Up through the line that contains "элементы множества $O$", retype the entries exactly, beginning at the very first line.

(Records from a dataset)
_ _ _ _

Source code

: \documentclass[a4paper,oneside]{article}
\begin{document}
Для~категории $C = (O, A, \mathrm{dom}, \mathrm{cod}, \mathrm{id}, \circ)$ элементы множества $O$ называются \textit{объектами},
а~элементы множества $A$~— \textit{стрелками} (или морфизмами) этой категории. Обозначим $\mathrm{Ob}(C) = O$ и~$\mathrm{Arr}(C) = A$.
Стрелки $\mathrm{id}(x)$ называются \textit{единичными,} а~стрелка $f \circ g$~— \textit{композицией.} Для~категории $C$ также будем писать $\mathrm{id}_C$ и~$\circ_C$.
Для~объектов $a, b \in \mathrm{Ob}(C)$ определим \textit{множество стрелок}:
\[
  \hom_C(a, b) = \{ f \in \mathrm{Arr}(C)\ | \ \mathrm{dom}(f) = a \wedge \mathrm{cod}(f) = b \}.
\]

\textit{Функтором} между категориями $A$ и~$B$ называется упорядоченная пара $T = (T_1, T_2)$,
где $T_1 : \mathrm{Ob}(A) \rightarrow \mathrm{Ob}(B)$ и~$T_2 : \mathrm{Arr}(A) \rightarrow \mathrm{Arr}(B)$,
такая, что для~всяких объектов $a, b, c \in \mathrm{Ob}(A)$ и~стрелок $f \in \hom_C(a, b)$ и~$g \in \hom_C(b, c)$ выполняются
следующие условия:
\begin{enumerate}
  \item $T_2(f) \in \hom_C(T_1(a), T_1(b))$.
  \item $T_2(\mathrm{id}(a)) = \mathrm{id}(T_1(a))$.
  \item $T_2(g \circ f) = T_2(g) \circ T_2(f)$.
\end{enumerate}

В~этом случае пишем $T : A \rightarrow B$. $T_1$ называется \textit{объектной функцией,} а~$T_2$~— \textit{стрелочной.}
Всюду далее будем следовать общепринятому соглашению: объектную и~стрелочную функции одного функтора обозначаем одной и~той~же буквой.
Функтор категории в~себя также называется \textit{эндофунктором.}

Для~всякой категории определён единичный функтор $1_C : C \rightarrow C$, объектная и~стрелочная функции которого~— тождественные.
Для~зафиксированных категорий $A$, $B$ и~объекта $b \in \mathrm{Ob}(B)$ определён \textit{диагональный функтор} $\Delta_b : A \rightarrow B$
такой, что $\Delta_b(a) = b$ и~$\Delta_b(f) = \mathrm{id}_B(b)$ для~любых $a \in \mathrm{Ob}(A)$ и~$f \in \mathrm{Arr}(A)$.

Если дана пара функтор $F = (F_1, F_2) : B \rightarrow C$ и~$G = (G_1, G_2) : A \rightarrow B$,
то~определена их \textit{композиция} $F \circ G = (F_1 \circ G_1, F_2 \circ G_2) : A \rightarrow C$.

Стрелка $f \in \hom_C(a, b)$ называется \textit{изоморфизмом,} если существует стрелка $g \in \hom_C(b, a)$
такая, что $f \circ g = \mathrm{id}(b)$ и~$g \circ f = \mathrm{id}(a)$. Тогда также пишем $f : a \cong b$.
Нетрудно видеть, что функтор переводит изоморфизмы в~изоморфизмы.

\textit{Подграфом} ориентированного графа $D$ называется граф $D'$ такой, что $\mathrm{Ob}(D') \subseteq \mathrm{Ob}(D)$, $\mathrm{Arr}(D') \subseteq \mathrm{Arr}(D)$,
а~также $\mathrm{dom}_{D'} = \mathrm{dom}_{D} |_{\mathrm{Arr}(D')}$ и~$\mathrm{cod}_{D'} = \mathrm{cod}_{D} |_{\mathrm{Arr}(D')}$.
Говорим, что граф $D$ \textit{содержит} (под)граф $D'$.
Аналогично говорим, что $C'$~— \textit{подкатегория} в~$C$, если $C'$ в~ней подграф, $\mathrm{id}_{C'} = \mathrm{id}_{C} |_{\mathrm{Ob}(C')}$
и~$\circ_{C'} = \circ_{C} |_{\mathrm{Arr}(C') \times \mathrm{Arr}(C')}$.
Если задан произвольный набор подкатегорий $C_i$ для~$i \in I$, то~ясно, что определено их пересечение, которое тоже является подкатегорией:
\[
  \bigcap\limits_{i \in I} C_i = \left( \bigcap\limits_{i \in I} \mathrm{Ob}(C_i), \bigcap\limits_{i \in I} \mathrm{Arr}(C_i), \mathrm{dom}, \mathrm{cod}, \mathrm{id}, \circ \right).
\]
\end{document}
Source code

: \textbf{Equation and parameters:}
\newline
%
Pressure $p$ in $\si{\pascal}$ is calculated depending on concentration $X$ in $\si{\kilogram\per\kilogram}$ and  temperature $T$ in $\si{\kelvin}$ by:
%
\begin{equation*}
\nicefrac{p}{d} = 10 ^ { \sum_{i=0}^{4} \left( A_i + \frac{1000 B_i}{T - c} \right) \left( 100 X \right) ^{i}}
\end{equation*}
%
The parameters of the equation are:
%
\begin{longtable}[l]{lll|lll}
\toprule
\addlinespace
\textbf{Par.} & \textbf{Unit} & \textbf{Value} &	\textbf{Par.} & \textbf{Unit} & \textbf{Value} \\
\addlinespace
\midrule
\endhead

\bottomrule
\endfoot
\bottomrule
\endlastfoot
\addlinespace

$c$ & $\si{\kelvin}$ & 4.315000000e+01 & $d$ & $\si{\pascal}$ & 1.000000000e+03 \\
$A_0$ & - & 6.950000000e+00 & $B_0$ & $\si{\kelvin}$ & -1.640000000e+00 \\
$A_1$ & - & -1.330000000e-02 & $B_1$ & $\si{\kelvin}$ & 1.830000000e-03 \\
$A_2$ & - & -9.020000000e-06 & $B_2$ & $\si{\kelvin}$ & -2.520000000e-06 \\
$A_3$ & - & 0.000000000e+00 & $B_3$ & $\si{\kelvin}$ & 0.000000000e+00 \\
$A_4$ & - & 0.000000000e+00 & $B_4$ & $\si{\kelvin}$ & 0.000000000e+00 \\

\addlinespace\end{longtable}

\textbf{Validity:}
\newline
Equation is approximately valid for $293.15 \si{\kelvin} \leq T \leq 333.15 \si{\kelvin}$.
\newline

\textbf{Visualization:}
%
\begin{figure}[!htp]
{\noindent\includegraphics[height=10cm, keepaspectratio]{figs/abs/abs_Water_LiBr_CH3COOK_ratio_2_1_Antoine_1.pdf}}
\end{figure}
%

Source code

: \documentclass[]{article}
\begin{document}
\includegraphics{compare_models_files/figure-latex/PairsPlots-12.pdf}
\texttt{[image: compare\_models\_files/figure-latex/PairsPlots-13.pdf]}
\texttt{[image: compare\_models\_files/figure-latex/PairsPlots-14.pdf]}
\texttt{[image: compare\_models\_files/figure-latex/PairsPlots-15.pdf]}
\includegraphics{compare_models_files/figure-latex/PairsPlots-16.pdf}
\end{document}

_ _ _ _

TASK RESULT —
Source code

: \documentclass[a4paper,oneside]{article}
\begin{document}
Для~категории $C = (O, A, \mathrm{dom}, \mathrm{cod}, \mathrm{id}, \circ)$ элементы множества $O$ называются \textit{объектами},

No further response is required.